Overview

There are two key facets this library:

• The code reloading functionality it provides.
• The bypassing of the standard module system with a custom one.

The standard module system is still there and continues to work with the custom one, but only the custom one is covered by the code reloading functionality of this library.

In order to decide whether you want the flexibility of the code reloading which this library provides, you need to decide whether you can live with writing the reloadable scripts within the custom module system.

The Benefits of Code Reloading

• Automatic code reloading on script file changes.
• Less interruptions to developer workflow.

Code reloading allows a running application to change its behaviour in response to changes in the Python scripts it uses. When the library detects a Python script has been modified, it reloads that script and replaces the objects it had previously made available for use with newly reloaded versions.

As a tool, it allows a programmer to avoid interruption to their workflow and a corresponding loss of focus. It enables them to remain in a state of flow. Where previously they might have needed to restart the application in order to put changed code into effect, those changes can be applied immediately.

The Custom Module System

Q. What is a custom module system?

When you import a module, Python looks within its library paths for a file or directory matching the given module name. This works according to specific rules and provides a very flexible way of building libraries of code.

After a module is imported for the first time, it is then cached and subsequent attempts to import it receive the cached version.

A custom module system bypasses this process and takes care of creating the modules, placing them in the cache itself. Any attempt to import the modules then gets the custom versions.

Q. Are standard modules still importable?

Yes.

The custom module system places its modules in the cache. Any attempt to import a module which is not in the cache will follow the standard importing process as before. The custom system operates as a layer that builds on top of the standard one.

Q. Are scripts within the custom module system independent?

There would be no point in each script being isolated, with no ability to share what it provides with other scripts managed by the same system. The loading of scripts under a given script directory is coordinated in such a way that importing what another script provides just works.

directory/x/scriptA.py may export the object namespace.x.Something, and if directory/scriptB.py subclasses it, the loading process will detect it and load the scripts in the correct order for dependencies to just work.

This is simple to verify. Create a script directory, add two scripts which each declare a class. Have one script import the class from the other and have its class subclass the imported on.
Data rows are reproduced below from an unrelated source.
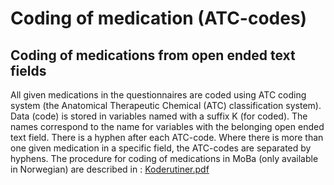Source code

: # Coding of medication (ATC-codes)

## Coding of medications from open ended text fields

All given medications in the questionnaires are coded using ATC coding system (the Anatomical Therapeutic Chemical (ATC) classification system).
Data (code) is stored in variables named with a suffix K (for coded). The names correspond to the name for variables with the belonging open ended text field. There is a hyphen after each ATC-code. Where there is more than one given medication in a specific field, the ATC-codes are separated by hyphens.
The procedure for coding of medications in MoBa (only available in Norwegian) are described in : [Koderutiner.pdf](PDF/CodingMoBa/Koderutiner.pdf) 
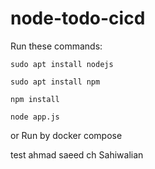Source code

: # node-todo-cicd

Run these commands:


`sudo apt install nodejs`


`sudo apt install npm`


`npm install`

`node app.js`

or Run by docker compose

test
ahmad saeed ch Sahiwalian

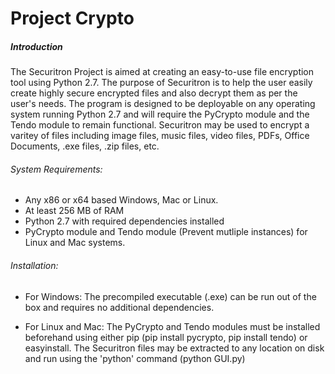 Project Crypto
==================


##### Introduction

The Securitron Project is aimed at creating an easy-to-use file encryption tool using Python 2.7. The purpose of Securitron is to help the user easily create highly secure encrypted files and also decrypt them as per the user's needs. The program is designed to be deployable on any operating system running Python 2.7 and will require the PyCrypto module and the Tendo module to remain functional. Securitron may be used to encrypt a varitey of files including image files, music files, video files, PDFs, Office Documents, .exe files, .zip files, etc.

###### System Requirements:

* Any x86 or x64 based Windows, Mac or Linux.
* At least 256 MB of RAM
* Python 2.7 with required dependencies installed
* PyCrypto module and Tendo module (Prevent mutliple instances) for Linux and Mac systems.


###### Installation:

 * For Windows: The precompiled executable (.exe) can be run out of the box and requires no additional dependencies.
 
 * For Linux and Mac: The PyCrypto and Tendo modules must be installed beforehand using either pip (pip install pycrypto, pip install tendo) or easyinstall. The Securitron files may be extracted to any location on disk and run using the 'python' command (python GUI.py)
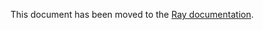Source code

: This document has been moved to the [Ray documentation](https://docs.ray.io/en/master/cluster/kubernetes/user-guides/pod-security.html).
As long as there are no circular dependencies, the scripts will load and both classes will be available as defined.

Q. Why use a custom module system?

There are many different reasons. A developer might choose to use one for any number of the following.

• It's the easiest way to get automatic code reloading.

The simplest reason would be that a developer wants the benefits of automatic code reloading, but does not know how to get this working with the standard library reloading functionality. This is not a good reason to choose to use this framework. The advantages of sticking with standard library functionality are huge, and to give them up just to get automatic code reloading, may not be in the best interests of the developer.

• Avoiding the standard module system.

The Python module system provides a useful structure, which the import system can use to identify modules to allow the importing of. But packaging modules in this way can inhibit a developer.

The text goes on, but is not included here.